Sejumlah petugas mengawal Bupati Ogan Ilir (OI) Ahmad Wazir Nofiandi (kedua kanan) saat tiba di Bandara Sultan Mahmud Baddarudin (SMB) II Palembang, Sumatera Selatan, Senin (14/11. Bupati Ogan Ilir (OI) AW Noviandi bersama Murdani (swasta), Juniansyah (buruh perusahaan), Faizal Rochie (PNS RS Ernaldi Bahar) dan Deny Afriansyah (PNS Dinkes OKU Timur) dibawa ke kantor BNN Pusat diJakarta untuk menjalani pemeriksaan terkait kasus penyalahgunaan narkoba. ANTARA FOTO/N0va Wahyudi/nz/16

Jakarta, Aktual.com — Badan Narkotika Nasional akan memproses hukum pihak yang terbukti menghalangi kerja petugas saat operasi penggerebekan di kediaman Bupati Ogan Ilir, Ahmad Wazir Nofiandi, Sumatera Selatan, Minggu (13/3).

BNN Sumsel pun sudah diperintahkan BNN pusat untuk mengumpulkan data, informasi, dan bukti terkait proses penghalangan penangkapan Ahmad, karena akan meneruskannya ke jalur hukum mengingat masuk dalam tindakan pidana.

“Saat ini data sedang dikumpulkan, siapa saja yang terlibat dalam aksi menghalangi petugas karena seperti diketahui saat digerebek, banyak petugas keamanan rumah yang berupaya menghalau meski tidak menggunakan senjata api,” kata Kepala BNN Provinsi Sumatera Selatan Brigjen Pol M Iswandi Hari di Palembang, Rabu (16/3).
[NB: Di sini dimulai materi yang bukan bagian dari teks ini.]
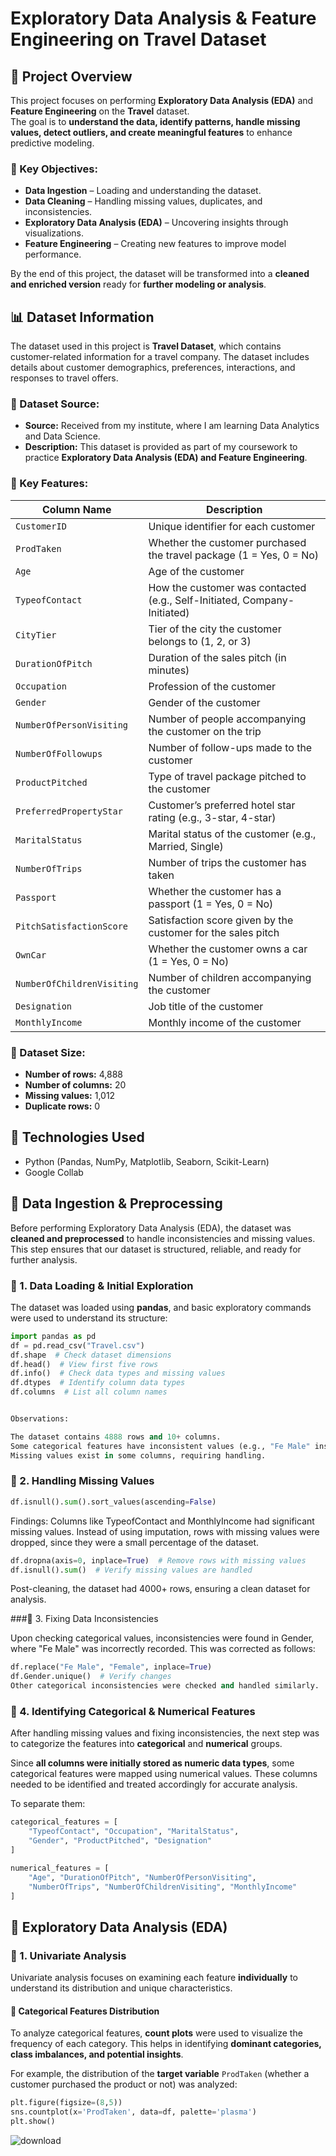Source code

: # Exploratory Data Analysis & Feature Engineering on Travel Dataset

## 📌 Project Overview  
This project focuses on performing **Exploratory Data Analysis (EDA)** and **Feature Engineering** on the **Travel** dataset.  
The goal is to **understand the data, identify patterns, handle missing values, detect outliers, and create meaningful features** to enhance predictive modeling.  

### 🔹 Key Objectives:  
- **Data Ingestion** – Loading and understanding the dataset.  
- **Data Cleaning** – Handling missing values, duplicates, and inconsistencies.  
- **Exploratory Data Analysis (EDA)** – Uncovering insights through visualizations.  
- **Feature Engineering** – Creating new features to improve model performance.  

By the end of this project, the dataset will be transformed into a **cleaned and enriched version** ready for **further modeling or analysis**.  

## 📊 Dataset Information  
The dataset used in this project is **Travel Dataset**, which contains customer-related information for a travel company. The dataset includes details about customer demographics, preferences, interactions, and responses to travel offers.  

### 🔹 Dataset Source:  
- **Source:** Received from my institute, where I am learning Data Analytics and Data Science.  
- **Description:** This dataset is provided as part of my coursework to practice **Exploratory Data Analysis (EDA) and Feature Engineering**.  

### 🔹 Key Features:  
| Column Name                | Description |
|----------------------------|-------------|
| `CustomerID`               | Unique identifier for each customer |
| `ProdTaken`                | Whether the customer purchased the travel package (1 = Yes, 0 = No) |
| `Age`                      | Age of the customer |
| `TypeofContact`            | How the customer was contacted (e.g., Self-Initiated, Company-Initiated) |
| `CityTier`                 | Tier of the city the customer belongs to (1, 2, or 3) |
| `DurationOfPitch`          | Duration of the sales pitch (in minutes) |
| `Occupation`               | Profession of the customer |
| `Gender`                   | Gender of the customer |
| `NumberOfPersonVisiting`   | Number of people accompanying the customer on the trip |
| `NumberOfFollowups`        | Number of follow-ups made to the customer |
| `ProductPitched`           | Type of travel package pitched to the customer |
| `PreferredPropertyStar`     | Customer’s preferred hotel star rating (e.g., 3-star, 4-star) |
| `MaritalStatus`            | Marital status of the customer (e.g., Married, Single) |
| `NumberOfTrips`            | Number of trips the customer has taken |
| `Passport`                 | Whether the customer has a passport (1 = Yes, 0 = No) |
| `PitchSatisfactionScore`   | Satisfaction score given by the customer for the sales pitch |
| `OwnCar`                   | Whether the customer owns a car (1 = Yes, 0 = No) |
| `NumberOfChildrenVisiting` | Number of children accompanying the customer |
| `Designation`              | Job title of the customer |
| `MonthlyIncome`            | Monthly income of the customer |

### 🔹 Dataset Size:  
- **Number of rows:** 4,888  
- **Number of columns:** 20  
- **Missing values:** 1,012  
- **Duplicate rows:** 0  

 ## 🔧 Technologies Used
- Python (Pandas, NumPy, Matplotlib, Seaborn, Scikit-Learn)
- Google Collab

 
## 🔄 Data Ingestion & Preprocessing  

Before performing Exploratory Data Analysis (EDA), the dataset was **cleaned and preprocessed** to handle inconsistencies and missing values. This step ensures that our dataset is structured, reliable, and ready for further analysis.  

### 🔹 1. Data Loading & Initial Exploration  
The dataset was loaded using **pandas**, and basic exploratory commands were used to understand its structure:  

```python
import pandas as pd  
df = pd.read_csv("Travel.csv")  
df.shape  # Check dataset dimensions  
df.head()  # View first five rows  
df.info()  # Check data types and missing values  
df.dtypes  # Identify column data types  
df.columns  # List all column names  


Observations:

The dataset contains 4888 rows and 10+ columns.
Some categorical features have inconsistent values (e.g., "Fe Male" instead of "Female").
Missing values exist in some columns, requiring handling.

```
### 🔹 2. Handling Missing Values
```python
df.isnull().sum().sort_values(ascending=False)
```
Findings:
Columns like TypeofContact and MonthlyIncome had significant missing values.
Instead of using imputation, rows with missing values were dropped, since they were a small percentage of the dataset.

 ```python
df.dropna(axis=0, inplace=True)  # Remove rows with missing values  
df.isnull().sum()  # Verify missing values are handled
```
Post-cleaning, the dataset had 4000+ rows, ensuring a clean dataset for analysis.

###🔹 3. Fixing Data Inconsistencies

Upon checking categorical values, inconsistencies were found in Gender, where "Fe Male" was incorrectly recorded. This was corrected as follows:

```python
df.replace("Fe Male", "Female", inplace=True)  
df.Gender.unique()  # Verify changes
Other categorical inconsistencies were checked and handled similarly.
```

### 🔹 4. Identifying Categorical & Numerical Features  

After handling missing values and fixing inconsistencies, the next step was to categorize the features into **categorical** and **numerical** groups.  

Since **all columns were initially stored as numeric data types**, some categorical features were mapped using numerical values. These columns needed to be identified and treated accordingly for accurate analysis.  

To separate them:  

```python
categorical_features = [
    "TypeofContact", "Occupation", "MaritalStatus", 
    "Gender", "ProductPitched", "Designation"
]

numerical_features = [
    "Age", "DurationOfPitch", "NumberOfPersonVisiting", 
    "NumberOfTrips", "NumberOfChildrenVisiting", "MonthlyIncome"
]
```

## 🔄 Exploratory Data Analysis (EDA)

### 🔹 1. Univariate Analysis  

Univariate analysis focuses on examining each feature **individually** to understand its distribution and unique characteristics.  

#### 🔸 Categorical Features Distribution  

To analyze categorical features, **count plots** were used to visualize the frequency of each category. This helps in identifying **dominant categories, class imbalances, and potential insights**.  

For example, the distribution of the **target variable** `ProdTaken` (whether a customer purchased the product or not) was analyzed:  

```python
plt.figure(figsize=(8,5))
sns.countplot(x='ProdTaken', data=df, palette='plasma')
plt.show()
```
![download](https://github.com/user-attachments/assets/c10bf906-cfc5-41e8-91b5-f54a86c48e91)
Termasuk menggali informasi terkait dugaan adanya ‘permainan’ dengan PLN mengingat tak berapa lama setelah petugas tiba di lokasi sekitar pukul 16.30 WIB terjadi pemadaman listrik di kawasan tersebut, kecuali rumah bupati.

Kemudian, setelah pejabat PLN setempat ditelepon oleh Kapolsek, listrik pun menyala kembali atau tepatnya setelah petugas masuk ke dalam rumah sekitar pukul 22.00 WIB “Termasuk dengan PLN, BNN akan meminta klarifikasi.”

Seperti diketahui, petugas tiba di rumah bupati di Jalan Musyawarah, Kelurahan Karang Anyar, Kecamatan Gandus, Palembang, sekitar pukul 18.20 WIB pada Minggu malam. Namun baru bisa masuk ke dalam rumah sekitar pukul 22.00 WIB dengan cara mendobrak pagar.

Upaya masuk rumah ini dihalangi petugas keamanan rumah sekitar 12 orang, ayah bupati yakni Mawardi Yahya (mantan Bupati OI), Wakil Bupati OI Ilyas Pandji.

Selain itu kesulitan ini juga karena alotnya negosiasi antara BNN dan kuasa hukum, karena pemilik rumah tidak memberikan izin petugas untuk masuk. Setelah petugas masuk rumah, terdapat beberapa orang yang berupaya melarikan diri dengan cara memanjat pagar dan bersembunyi di gedung sekolah.

Seorang tersangka Murdani berhasil ditangkap ketika berupaya melarikan diri melalui pagar belakang, dan mengaku menjadi kurir narkoba bagi bupati.

Dalam penggerebekan itu terdapat 18 orang yang diamankan dan langsung di tes urine, dan lima diantaranya dinyatakan positif termasuk bupati OI yang tercatat menjadi bupati termuda di Sumsel dengan usia 28 tahun.

Saat ini, bupati termuda pemenang pilkada serentak tahun 2015 di Sumsel itu dan empat rekannya sudah berada di Jakarta untuk diproses hukum lanjutan sebagai tersangka pengguna narkoba. Nofiadi terjerat Pasal 112 ayat 1 juncto Pasal 127 ayat 1a Undang-undang Nomor 35 Tahun 2009 tentang Narkotika dengan ancaman penjara maksimal 12 tahun.